Stage 1: Specify the Problem and Plan
The first stage is to define the problem clearly.
This involves:
• stating the question you want to answer
• identifying what data is needed
• deciding how the data will be collected
A good statistical question should:
• be clear and focused
• involve variation in data
• be answerable using data
Planning also includes deciding:
• who or what will be measured
• how many data values are needed
• what units or categories will be used
A poorly defined problem leads to weak conclusions
Stage 2: Collect the Data
Data must be collected in a way that is appropriate and fair.
This may involve:
• surveys
• experiments
• observations
• existing data sources
When collecting data, it is important to consider:
• sample size
• bias
• reliability
For example, a sample should represent the wider group if conclusions are to be generalised.
Stage 3: Process and Represent the Data
Once data is collected, it often needs to be processed.
This may include:
• organising data into tables
• grouping data into classes
• calculating summary values such as averages or range
Data is then represented visually to make patterns clearer.
Common representations include:
• bar charts
• pie charts
• line graphs
• scatter graphs
• frequency tables
The choice of representation should match the type of data and the question being asked.
Clear representation helps patterns and trends stand out
Stage 4: Interpret and Discuss Results
Interpreting data means explaining what the results show.
This includes:
• describing trends or patterns
• comparing values
• identifying relationships
• answering the original question
You should always refer back to the data or graphs when making statements.

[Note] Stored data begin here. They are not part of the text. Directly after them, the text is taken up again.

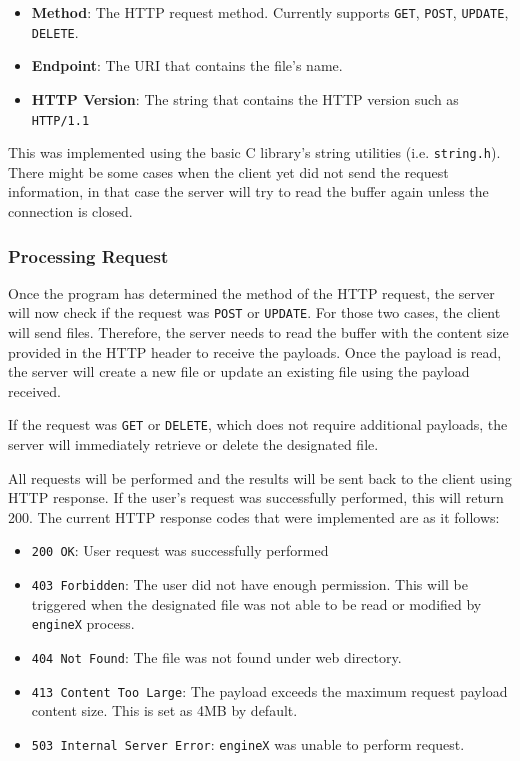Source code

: \documentclass{homework}
\begin{document}
\begin{itemize}
    \item \textbf{Method}: The HTTP request method. Currently supports \texttt{GET}, \texttt{POST}, \texttt{UPDATE}, \texttt{DELETE}.
    \item \textbf{Endpoint}: The URI that contains the file's name.
    \item \textbf{HTTP Version}: The string that contains the HTTP version such as \texttt{HTTP/1.1}
\end{itemize}

This was implemented using the basic C library's string utilities (i.e. \texttt{string.h}). There might be some cases when the client yet did not send the request information, in that case the server will try to read the buffer again unless the connection is closed.

\subsubsection{Processing Request}
Once the program has determined the method of the HTTP request, the server will now check if the request was \texttt{POST} or \texttt{UPDATE}. For those two cases, the client will send files. Therefore, the server needs to read the buffer with the content size provided in the HTTP header to receive the payloads. Once the payload is read, the server will create a new file or update an existing file using the payload received.

If the request was \texttt{GET} or \texttt{DELETE}, which does not require additional payloads, the server will immediately retrieve or delete the designated file.

All requests will be performed and the results will be sent back to the client using HTTP response. If the user's request was successfully performed, this will return 200. The current HTTP response codes that were implemented are as it follows:


\begin{itemize}
    \item \texttt{200 OK}: User request was successfully performed
    \item \texttt{403 Forbidden}: The user did not have enough permission. This will be triggered when the designated file was not able to be read or modified by \texttt{engineX} process.
    \item \texttt{404 Not Found}: The file was not found under web directory.
    \item \texttt{413 Content Too Large}: The payload exceeds the maximum request payload content size. This is set as 4MB by default.
    \item \texttt{503 Internal Server Error}: \texttt{engineX} was unable to perform request. 
\end{itemize}
\end{document}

Discussing results also involves considering:
• how reliable the results are
• whether the data supports the conclusion
Stage 5: Limitations and Anomalies
Every statistical investigation has limitations.
Limitations may include:
• small sample size
• biased sampling
• inaccurate measurements
• missing data
An anomaly is a data value that does not fit the general pattern.
When anomalies appear:
• they should be identified
• possible reasons should be suggested
• their effect on conclusions should be considered
Anomalies should not be ignored without explanation.
Results are only as strong as the data used
Key Points to Remember
Statistical problem solving follows a clear process.
The problem must be clearly defined and planned.
Data must be collected fairly and appropriately.
Processing and representation help reveal patterns.
Results must be interpreted in context.
Limitations and anomalies affect reliability.
Using the full statistical problem solving process ensures that conclusions are meaningful, justified and based on sound reasoning rather than guesswork.